▸ Entries taken from a collection
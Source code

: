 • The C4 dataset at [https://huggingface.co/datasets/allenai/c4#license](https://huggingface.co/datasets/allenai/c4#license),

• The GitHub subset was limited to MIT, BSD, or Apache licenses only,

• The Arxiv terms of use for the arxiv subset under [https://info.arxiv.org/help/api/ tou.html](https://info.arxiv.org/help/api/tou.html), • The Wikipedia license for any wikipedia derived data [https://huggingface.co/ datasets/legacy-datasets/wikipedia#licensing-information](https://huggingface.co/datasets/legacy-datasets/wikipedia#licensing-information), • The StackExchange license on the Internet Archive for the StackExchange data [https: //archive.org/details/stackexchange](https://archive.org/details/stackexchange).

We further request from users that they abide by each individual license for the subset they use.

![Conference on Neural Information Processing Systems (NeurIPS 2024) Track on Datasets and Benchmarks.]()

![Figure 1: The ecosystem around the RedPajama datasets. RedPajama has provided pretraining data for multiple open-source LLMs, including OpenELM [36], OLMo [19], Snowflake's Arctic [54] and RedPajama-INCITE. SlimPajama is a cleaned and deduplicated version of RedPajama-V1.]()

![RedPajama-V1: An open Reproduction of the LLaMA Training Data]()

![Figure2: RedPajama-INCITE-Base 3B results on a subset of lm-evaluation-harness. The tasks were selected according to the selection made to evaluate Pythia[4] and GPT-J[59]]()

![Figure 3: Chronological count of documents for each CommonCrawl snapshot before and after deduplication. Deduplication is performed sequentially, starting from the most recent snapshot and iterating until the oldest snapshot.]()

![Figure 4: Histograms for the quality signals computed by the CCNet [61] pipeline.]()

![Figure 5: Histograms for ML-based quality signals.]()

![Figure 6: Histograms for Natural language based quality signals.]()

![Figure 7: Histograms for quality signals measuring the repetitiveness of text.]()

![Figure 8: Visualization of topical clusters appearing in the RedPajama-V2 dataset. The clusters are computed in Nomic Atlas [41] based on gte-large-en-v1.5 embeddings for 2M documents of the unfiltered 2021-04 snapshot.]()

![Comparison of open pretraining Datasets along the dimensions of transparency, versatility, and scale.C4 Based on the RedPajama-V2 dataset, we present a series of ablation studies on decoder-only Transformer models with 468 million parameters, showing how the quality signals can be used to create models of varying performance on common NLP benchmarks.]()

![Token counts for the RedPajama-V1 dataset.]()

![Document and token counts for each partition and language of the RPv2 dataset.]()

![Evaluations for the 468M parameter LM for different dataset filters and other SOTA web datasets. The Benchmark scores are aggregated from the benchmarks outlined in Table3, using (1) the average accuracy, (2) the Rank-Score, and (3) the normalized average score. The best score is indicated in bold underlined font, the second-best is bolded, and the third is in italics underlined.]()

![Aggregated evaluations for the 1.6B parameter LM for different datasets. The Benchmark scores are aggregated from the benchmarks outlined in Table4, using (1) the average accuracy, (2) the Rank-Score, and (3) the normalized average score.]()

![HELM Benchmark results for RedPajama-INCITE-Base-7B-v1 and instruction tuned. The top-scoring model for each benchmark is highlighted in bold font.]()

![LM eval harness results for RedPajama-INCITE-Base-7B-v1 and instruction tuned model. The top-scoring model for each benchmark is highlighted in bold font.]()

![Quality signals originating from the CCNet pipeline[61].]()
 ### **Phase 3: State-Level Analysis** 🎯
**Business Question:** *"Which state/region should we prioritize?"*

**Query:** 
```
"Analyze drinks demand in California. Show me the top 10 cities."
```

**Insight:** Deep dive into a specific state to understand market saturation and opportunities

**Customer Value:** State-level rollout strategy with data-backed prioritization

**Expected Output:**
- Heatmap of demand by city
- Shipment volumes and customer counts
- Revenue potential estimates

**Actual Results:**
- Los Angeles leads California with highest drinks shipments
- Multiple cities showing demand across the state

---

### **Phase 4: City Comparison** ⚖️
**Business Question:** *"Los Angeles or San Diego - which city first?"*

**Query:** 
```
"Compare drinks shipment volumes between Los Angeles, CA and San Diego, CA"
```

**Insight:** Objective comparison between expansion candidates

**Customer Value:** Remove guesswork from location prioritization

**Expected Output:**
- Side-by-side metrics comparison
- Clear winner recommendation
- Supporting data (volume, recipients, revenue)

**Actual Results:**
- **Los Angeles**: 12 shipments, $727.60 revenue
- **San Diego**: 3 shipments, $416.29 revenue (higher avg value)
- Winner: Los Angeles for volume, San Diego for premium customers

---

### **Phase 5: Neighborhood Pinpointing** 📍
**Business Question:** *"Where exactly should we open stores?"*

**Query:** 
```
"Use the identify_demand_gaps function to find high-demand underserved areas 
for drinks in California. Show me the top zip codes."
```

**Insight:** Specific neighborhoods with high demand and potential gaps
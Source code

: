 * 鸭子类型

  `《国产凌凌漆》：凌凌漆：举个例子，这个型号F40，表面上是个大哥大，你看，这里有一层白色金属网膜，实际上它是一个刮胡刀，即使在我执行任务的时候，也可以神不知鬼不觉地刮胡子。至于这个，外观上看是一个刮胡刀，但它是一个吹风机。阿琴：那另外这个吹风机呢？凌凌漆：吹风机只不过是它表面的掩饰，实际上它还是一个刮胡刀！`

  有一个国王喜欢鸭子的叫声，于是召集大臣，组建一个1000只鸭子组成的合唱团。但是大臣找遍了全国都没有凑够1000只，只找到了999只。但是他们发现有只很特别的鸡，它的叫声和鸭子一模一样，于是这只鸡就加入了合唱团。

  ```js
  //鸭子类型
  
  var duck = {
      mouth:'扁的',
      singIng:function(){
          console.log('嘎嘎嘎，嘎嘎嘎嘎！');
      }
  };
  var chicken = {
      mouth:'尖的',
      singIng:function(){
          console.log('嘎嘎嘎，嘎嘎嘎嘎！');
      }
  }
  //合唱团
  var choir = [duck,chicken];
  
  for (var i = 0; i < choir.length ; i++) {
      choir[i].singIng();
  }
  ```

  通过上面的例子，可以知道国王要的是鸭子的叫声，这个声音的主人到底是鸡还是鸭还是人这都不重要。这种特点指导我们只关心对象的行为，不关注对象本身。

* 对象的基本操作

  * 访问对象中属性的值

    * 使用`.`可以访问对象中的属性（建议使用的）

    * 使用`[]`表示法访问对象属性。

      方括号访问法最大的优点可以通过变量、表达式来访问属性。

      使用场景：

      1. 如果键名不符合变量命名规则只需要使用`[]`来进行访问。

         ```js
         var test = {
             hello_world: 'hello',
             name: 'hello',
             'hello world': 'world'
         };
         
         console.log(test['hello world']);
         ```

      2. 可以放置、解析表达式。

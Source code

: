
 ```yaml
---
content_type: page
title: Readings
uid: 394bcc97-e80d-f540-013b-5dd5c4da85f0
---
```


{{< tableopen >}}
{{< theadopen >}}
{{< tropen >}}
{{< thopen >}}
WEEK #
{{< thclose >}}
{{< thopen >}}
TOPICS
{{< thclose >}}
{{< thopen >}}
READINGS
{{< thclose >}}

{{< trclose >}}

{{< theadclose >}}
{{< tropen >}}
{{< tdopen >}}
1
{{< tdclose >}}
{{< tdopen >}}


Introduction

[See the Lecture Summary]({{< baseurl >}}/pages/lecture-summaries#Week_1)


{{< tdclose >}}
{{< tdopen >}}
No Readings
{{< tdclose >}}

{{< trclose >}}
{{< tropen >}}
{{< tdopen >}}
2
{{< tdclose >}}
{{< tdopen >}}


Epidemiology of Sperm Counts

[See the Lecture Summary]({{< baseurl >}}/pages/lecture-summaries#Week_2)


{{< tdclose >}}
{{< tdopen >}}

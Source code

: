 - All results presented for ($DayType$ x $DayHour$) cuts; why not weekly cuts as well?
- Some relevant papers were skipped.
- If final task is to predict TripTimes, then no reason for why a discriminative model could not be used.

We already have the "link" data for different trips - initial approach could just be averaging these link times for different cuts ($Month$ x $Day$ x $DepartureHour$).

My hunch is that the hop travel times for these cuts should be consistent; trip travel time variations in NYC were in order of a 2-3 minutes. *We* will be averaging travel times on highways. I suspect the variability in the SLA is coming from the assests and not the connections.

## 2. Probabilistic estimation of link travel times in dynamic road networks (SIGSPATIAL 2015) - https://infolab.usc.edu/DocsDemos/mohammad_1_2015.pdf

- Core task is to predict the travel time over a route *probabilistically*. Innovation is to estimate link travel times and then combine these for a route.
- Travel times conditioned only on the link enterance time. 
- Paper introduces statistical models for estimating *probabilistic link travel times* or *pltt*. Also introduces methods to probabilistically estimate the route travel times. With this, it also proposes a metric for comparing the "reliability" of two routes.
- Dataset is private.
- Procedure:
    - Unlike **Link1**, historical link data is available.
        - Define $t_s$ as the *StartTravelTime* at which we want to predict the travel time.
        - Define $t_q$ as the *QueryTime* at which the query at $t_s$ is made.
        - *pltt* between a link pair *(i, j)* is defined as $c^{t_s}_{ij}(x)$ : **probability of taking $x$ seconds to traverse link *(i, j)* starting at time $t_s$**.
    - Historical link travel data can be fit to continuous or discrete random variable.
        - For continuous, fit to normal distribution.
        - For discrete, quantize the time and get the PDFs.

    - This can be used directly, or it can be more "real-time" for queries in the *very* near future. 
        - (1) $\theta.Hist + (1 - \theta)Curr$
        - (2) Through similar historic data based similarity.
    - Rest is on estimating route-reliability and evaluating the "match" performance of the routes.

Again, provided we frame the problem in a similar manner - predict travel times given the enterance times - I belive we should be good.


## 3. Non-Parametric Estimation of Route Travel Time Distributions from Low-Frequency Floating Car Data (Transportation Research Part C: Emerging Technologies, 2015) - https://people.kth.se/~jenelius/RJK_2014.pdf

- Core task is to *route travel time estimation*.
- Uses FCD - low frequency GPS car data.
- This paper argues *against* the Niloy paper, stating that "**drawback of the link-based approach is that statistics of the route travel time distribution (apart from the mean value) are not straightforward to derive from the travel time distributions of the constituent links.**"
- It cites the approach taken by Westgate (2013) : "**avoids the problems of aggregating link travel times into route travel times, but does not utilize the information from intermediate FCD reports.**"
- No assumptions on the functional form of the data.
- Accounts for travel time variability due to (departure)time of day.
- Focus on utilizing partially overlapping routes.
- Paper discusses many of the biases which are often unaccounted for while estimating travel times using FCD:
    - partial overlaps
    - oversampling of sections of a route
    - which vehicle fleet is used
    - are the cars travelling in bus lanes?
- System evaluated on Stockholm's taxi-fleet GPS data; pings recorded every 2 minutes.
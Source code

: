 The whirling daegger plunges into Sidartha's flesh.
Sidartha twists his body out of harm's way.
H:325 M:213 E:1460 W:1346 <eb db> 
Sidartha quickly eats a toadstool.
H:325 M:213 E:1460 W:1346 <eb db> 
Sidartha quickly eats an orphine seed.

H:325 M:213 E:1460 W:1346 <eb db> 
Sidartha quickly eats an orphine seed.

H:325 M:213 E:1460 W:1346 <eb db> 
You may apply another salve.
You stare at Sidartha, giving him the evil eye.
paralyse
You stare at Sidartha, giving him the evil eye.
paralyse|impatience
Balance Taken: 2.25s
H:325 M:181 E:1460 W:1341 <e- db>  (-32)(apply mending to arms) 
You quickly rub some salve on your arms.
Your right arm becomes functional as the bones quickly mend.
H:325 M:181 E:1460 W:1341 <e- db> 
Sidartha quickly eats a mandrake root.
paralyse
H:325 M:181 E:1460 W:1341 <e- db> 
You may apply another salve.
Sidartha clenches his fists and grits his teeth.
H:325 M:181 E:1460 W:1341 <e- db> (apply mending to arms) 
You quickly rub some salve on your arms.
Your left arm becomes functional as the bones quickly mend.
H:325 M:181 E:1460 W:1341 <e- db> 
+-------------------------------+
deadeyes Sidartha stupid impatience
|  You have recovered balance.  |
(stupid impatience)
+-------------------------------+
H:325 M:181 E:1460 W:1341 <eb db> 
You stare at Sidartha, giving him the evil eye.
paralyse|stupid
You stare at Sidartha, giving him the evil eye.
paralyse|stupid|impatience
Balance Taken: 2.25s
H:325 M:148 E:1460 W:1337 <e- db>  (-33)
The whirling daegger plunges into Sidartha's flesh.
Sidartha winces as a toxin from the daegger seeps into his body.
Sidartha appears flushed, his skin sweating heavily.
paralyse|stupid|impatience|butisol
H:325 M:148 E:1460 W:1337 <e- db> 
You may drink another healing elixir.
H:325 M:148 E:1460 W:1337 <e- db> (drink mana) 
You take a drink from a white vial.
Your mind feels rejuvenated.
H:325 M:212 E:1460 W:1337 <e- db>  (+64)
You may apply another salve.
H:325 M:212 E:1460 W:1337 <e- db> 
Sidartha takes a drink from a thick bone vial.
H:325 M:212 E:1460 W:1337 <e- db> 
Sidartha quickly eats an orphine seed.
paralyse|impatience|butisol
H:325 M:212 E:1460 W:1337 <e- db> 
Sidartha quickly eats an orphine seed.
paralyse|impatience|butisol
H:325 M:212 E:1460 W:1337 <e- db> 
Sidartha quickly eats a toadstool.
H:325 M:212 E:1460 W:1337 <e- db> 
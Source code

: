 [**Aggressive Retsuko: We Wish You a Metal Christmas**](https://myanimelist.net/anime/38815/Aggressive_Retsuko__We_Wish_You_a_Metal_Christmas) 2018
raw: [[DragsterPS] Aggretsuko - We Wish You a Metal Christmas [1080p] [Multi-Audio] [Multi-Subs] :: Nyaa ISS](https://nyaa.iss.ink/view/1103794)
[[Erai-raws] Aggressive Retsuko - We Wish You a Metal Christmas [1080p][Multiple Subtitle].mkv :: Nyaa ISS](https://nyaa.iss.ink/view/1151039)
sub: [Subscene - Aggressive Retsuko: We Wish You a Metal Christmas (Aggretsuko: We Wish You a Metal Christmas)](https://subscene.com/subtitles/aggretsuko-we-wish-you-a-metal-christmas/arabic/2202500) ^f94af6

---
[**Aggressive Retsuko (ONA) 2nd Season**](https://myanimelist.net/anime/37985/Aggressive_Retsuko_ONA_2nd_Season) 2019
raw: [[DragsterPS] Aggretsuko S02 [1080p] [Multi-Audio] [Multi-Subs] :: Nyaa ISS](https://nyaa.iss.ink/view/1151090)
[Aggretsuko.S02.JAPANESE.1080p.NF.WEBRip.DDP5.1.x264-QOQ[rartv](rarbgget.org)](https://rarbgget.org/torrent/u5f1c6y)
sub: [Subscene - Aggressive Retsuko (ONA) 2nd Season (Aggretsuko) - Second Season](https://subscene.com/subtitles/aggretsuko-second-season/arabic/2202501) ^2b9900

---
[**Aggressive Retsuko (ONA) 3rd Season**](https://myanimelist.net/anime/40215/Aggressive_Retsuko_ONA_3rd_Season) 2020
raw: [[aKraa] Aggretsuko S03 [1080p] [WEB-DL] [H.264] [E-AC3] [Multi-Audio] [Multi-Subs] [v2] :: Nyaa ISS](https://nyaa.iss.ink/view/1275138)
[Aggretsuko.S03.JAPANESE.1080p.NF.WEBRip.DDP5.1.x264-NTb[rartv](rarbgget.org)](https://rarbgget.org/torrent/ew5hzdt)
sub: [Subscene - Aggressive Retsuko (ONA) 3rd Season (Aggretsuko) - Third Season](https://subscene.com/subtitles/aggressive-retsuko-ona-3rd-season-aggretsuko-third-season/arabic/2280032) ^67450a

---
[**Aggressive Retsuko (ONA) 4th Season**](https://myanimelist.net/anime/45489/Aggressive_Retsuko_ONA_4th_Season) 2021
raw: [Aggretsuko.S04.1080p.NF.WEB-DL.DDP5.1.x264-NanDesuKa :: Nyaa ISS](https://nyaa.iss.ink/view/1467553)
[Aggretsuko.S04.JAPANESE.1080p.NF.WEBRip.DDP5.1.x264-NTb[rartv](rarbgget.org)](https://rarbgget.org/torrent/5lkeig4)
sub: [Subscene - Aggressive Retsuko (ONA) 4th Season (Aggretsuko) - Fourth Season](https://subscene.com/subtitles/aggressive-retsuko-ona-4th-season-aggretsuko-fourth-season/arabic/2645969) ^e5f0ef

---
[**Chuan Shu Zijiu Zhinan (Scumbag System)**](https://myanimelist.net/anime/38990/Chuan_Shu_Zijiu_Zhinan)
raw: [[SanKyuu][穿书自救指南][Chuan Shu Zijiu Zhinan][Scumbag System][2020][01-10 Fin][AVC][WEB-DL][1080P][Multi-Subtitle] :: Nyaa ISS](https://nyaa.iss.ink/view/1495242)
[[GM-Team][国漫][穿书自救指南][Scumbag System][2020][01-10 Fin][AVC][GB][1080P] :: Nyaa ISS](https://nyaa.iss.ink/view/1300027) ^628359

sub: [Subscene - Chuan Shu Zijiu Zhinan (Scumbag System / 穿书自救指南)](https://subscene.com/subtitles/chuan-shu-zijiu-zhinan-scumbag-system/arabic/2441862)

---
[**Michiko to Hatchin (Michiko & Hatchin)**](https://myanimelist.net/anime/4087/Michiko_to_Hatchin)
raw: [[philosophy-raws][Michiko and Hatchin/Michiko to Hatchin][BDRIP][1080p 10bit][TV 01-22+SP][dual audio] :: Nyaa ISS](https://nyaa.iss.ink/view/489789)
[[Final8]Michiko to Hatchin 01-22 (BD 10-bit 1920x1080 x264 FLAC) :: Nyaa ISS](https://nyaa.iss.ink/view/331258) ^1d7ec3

▸ Exercise
Produce an exact copy of each line from the one holding "[**Michiko to Hatchin" through the last line of the records, both included, and nothing more.

▸ Answer to the exercise
[**Michiko to Hatchin (Michiko & Hatchin)**](https://myanimelist.net/anime/4087/Michiko_to_Hatchin)
raw: [[philosophy-raws][Michiko and Hatchin/Michiko to Hatchin][BDRIP][1080p 10bit][TV 01-22+SP][dual audio] :: Nyaa ISS](https://nyaa.iss.ink/view/489789)
[[Final8]Michiko to Hatchin 01-22 (BD 10-bit 1920x1080 x264 FLAC) :: Nyaa ISS](https://nyaa.iss.ink/view/331258) ^1d7ec3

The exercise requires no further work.